*** INFORMATION GIVEN Section Begins ***
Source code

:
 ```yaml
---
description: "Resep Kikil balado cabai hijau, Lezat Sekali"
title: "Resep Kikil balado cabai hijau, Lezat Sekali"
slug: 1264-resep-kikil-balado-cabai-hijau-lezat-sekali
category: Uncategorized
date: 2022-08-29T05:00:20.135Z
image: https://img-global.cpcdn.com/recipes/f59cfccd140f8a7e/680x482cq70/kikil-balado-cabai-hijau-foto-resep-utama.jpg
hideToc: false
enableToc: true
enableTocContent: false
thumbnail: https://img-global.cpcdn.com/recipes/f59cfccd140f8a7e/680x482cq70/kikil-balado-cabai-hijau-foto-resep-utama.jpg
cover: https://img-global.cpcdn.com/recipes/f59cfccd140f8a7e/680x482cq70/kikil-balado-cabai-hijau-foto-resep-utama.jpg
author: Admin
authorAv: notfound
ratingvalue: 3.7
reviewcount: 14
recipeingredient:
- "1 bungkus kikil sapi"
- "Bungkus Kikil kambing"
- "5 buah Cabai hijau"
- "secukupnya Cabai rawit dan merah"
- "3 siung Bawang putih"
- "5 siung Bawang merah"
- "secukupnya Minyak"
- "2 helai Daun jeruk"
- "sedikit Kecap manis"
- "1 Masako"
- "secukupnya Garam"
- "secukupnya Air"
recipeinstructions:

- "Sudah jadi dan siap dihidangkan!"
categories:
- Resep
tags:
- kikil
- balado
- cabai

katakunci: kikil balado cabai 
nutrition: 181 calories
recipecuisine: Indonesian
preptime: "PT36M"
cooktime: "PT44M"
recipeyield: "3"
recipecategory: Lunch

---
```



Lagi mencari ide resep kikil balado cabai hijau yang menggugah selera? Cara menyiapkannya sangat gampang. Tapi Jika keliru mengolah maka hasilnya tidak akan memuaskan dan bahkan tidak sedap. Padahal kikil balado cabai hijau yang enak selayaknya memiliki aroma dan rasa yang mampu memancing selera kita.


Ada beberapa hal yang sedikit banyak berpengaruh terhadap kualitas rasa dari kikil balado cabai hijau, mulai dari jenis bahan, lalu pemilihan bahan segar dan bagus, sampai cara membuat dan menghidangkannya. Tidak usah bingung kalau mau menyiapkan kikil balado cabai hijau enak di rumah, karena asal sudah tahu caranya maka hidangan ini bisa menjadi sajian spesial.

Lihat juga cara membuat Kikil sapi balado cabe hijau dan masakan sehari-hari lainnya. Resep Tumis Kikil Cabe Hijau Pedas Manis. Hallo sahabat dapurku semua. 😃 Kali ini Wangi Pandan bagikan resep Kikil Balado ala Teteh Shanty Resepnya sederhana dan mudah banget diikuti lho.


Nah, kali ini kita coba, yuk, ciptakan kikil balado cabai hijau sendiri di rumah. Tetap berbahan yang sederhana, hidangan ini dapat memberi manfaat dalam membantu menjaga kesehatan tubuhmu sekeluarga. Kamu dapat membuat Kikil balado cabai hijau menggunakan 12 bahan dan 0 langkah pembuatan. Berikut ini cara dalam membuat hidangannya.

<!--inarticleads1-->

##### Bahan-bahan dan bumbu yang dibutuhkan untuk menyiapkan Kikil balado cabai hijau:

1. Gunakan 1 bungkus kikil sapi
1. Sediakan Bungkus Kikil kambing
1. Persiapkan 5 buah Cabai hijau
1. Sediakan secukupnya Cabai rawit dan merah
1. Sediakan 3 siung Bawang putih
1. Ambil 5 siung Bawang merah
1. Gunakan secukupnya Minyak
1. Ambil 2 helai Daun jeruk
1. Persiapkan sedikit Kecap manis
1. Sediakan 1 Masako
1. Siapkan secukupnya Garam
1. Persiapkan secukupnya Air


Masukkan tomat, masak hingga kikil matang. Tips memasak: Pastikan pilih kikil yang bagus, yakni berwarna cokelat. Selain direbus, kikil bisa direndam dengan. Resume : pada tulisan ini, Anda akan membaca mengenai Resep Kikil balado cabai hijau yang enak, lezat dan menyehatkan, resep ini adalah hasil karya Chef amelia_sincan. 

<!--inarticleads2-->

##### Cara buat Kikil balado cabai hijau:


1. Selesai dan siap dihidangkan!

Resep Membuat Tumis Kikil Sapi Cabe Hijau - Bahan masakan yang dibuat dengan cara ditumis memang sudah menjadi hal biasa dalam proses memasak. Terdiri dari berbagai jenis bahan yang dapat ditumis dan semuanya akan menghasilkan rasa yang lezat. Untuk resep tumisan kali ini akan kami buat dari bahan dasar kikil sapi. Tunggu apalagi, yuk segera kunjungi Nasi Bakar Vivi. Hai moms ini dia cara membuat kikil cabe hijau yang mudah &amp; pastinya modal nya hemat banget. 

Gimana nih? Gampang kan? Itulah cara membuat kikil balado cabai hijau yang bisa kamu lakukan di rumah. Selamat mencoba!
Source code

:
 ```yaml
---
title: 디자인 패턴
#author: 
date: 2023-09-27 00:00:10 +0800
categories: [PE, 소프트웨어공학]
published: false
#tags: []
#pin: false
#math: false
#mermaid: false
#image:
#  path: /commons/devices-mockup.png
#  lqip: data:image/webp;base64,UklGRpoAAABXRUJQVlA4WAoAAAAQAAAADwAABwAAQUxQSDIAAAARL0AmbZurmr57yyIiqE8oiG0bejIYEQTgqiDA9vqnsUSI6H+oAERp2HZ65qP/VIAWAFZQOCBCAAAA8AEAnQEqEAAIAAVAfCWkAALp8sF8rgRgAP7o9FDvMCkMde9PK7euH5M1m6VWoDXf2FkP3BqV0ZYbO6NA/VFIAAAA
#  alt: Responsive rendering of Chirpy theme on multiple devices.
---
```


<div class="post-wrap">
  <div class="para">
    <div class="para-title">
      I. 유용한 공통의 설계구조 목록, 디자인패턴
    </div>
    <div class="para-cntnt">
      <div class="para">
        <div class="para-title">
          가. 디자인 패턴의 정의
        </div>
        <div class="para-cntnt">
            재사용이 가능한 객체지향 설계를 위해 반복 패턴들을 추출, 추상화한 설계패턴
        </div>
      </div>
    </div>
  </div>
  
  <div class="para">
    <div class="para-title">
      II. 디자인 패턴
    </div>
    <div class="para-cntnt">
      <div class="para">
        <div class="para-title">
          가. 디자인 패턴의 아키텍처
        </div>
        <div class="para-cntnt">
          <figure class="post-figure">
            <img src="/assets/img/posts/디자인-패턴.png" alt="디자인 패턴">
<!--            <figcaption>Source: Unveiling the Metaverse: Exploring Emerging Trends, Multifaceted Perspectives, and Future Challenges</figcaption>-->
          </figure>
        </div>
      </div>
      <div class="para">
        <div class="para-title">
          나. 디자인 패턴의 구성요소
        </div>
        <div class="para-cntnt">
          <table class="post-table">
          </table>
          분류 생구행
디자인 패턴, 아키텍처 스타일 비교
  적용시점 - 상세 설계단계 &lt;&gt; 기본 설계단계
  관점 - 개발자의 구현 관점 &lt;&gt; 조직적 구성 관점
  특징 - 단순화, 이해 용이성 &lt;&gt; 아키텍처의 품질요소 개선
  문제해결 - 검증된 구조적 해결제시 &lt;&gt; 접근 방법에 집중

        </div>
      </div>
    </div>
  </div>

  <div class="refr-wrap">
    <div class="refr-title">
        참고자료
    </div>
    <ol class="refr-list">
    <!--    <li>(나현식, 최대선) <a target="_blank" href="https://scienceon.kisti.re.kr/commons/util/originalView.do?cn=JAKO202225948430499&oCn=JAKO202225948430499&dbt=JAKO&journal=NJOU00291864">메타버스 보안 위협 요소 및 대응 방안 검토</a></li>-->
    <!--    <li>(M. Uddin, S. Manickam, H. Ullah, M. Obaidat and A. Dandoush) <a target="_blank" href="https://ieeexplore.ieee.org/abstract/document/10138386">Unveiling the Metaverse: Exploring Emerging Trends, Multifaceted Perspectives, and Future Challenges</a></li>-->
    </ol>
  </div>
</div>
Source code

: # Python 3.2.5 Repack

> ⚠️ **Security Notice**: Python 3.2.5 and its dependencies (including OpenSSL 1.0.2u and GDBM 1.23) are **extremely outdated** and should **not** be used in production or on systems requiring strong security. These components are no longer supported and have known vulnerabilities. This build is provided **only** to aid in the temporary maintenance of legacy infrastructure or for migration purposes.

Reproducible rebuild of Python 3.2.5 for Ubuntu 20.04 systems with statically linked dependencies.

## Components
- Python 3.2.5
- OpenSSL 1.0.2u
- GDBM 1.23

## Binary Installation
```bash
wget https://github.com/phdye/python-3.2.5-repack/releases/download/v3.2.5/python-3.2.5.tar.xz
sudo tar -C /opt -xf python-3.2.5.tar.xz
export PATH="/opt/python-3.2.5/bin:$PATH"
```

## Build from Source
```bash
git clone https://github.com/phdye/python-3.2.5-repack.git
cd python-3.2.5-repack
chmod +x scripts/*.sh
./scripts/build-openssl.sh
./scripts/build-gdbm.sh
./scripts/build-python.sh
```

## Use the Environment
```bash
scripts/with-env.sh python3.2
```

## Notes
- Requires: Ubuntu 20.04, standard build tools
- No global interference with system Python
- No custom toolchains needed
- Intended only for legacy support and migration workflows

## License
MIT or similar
*** INFORMATION GIVEN Section Ends ***
### WHAT YOU HAVE TO DO
Each line from the one containing "Reproducible rebuild of" to the last line of the material above should be reproduced word for word, with nothing added.

### RESULT OF THE TASK
Reproducible rebuild of Python 3.2.5 for Ubuntu 20.04 systems with statically linked dependencies.

## Components
- Python 3.2.5
- OpenSSL 1.0.2u
- GDBM 1.23

## Binary Installation
```bash
wget https://github.com/phdye/python-3.2.5-repack/releases/download/v3.2.5/python-3.2.5.tar.xz
sudo tar -C /opt -xf python-3.2.5.tar.xz
export PATH="/opt/python-3.2.5/bin:$PATH"
```

## Build from Source
```bash
git clone https://github.com/phdye/python-3.2.5-repack.git
cd python-3.2.5-repack
chmod +x scripts/*.sh
./scripts/build-openssl.sh
./scripts/build-gdbm.sh
./scripts/build-python.sh
```

## Use the Environment
```bash
scripts/with-env.sh python3.2
```

## Notes
- Requires: Ubuntu 20.04, standard build tools
- No global interference with system Python
- No custom toolchains needed
- Intended only for legacy support and migration workflows

## License
MIT or similar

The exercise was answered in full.